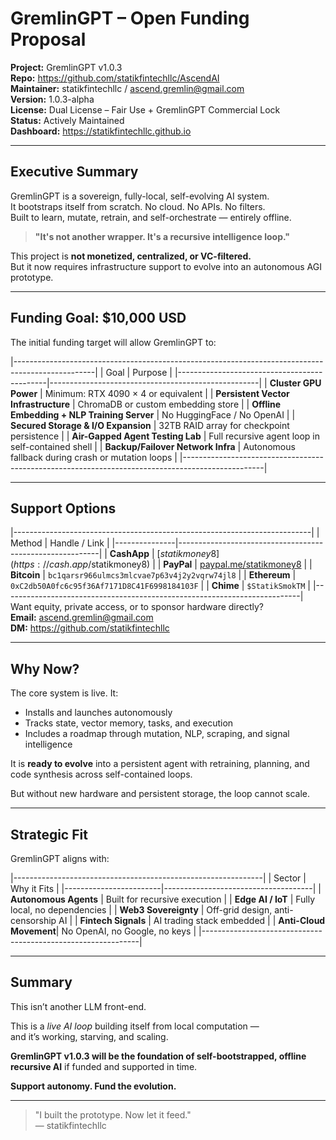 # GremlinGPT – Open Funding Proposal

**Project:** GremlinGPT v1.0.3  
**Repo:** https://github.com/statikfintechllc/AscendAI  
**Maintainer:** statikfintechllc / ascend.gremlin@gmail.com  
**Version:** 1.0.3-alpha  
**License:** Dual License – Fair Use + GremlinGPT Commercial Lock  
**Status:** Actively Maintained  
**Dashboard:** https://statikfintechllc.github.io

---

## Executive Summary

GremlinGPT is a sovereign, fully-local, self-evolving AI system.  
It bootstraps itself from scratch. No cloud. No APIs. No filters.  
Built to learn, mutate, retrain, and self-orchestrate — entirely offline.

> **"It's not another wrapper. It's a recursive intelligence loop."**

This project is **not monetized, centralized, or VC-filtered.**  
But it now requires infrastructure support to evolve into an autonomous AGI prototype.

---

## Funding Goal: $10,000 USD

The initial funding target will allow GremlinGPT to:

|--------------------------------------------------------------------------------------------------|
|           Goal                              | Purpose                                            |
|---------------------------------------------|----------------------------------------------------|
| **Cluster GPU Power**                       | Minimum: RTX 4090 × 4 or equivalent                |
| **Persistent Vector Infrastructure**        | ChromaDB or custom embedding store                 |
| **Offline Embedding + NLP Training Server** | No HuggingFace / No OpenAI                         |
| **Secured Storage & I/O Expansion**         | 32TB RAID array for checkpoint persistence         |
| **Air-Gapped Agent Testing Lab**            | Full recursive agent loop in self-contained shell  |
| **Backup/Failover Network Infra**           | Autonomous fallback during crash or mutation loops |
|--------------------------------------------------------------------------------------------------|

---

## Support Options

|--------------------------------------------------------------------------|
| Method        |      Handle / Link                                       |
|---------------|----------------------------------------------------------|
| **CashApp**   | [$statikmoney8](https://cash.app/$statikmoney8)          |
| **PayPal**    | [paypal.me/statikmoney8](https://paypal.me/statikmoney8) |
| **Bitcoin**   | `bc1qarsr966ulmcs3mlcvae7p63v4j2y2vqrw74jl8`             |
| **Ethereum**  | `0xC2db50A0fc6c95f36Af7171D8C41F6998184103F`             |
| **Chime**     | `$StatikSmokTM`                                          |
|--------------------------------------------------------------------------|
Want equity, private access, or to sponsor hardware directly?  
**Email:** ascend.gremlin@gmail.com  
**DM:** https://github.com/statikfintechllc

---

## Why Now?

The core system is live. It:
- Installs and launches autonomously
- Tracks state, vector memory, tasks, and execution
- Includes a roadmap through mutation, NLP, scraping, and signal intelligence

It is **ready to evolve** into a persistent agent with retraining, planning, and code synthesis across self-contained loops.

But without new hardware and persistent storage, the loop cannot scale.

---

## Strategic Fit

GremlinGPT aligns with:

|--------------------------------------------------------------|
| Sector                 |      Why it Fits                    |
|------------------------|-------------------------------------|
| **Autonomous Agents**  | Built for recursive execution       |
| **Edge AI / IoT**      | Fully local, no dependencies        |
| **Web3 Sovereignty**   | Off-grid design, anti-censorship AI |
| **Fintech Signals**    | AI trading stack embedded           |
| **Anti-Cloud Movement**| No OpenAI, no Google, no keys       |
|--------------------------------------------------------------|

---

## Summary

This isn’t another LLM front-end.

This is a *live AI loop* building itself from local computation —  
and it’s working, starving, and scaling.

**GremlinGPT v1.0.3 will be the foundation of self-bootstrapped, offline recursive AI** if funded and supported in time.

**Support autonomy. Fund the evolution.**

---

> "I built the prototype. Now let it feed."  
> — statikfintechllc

━━━━━━━━━━

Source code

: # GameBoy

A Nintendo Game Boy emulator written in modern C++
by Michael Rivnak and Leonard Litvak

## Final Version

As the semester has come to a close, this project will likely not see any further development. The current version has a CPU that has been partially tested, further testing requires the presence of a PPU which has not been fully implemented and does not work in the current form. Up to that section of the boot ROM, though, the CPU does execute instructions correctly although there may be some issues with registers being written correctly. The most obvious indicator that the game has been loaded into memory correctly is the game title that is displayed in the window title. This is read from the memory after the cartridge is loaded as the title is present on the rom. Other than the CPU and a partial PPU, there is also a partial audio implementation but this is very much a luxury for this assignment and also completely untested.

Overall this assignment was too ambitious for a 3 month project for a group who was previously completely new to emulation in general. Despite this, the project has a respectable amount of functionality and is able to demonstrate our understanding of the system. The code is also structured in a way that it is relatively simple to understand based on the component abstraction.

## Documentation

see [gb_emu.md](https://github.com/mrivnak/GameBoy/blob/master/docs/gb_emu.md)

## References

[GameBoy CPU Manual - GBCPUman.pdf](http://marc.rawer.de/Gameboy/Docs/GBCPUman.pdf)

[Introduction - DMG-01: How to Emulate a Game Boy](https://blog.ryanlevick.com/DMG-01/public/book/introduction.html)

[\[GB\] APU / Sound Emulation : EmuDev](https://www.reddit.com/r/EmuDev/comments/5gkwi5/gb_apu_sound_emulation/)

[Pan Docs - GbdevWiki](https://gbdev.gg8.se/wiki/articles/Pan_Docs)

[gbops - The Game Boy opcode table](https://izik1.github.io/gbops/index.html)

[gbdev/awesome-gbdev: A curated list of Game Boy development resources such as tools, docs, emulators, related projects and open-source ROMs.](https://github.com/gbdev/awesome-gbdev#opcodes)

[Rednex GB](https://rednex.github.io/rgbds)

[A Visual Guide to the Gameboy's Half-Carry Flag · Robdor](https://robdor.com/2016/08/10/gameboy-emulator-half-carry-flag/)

━━━━━━━━━━

# WHAT THIS TASK INVOLVES:
Of the entries above, transcribe exactly those lines that fall between the line containing "GremlinGPT is a" and the line containing "This project is", together with those two lines.

# ANSWER FOR THE TASK:
GremlinGPT is a sovereign, fully-local, self-evolving AI system.  
It bootstraps itself from scratch. No cloud. No APIs. No filters.  
Built to learn, mutate, retrain, and self-orchestrate — entirely offline.

> **"It's not another wrapper. It's a recursive intelligence loop."**

This project is **not monetized, centralized, or VC-filtered.**  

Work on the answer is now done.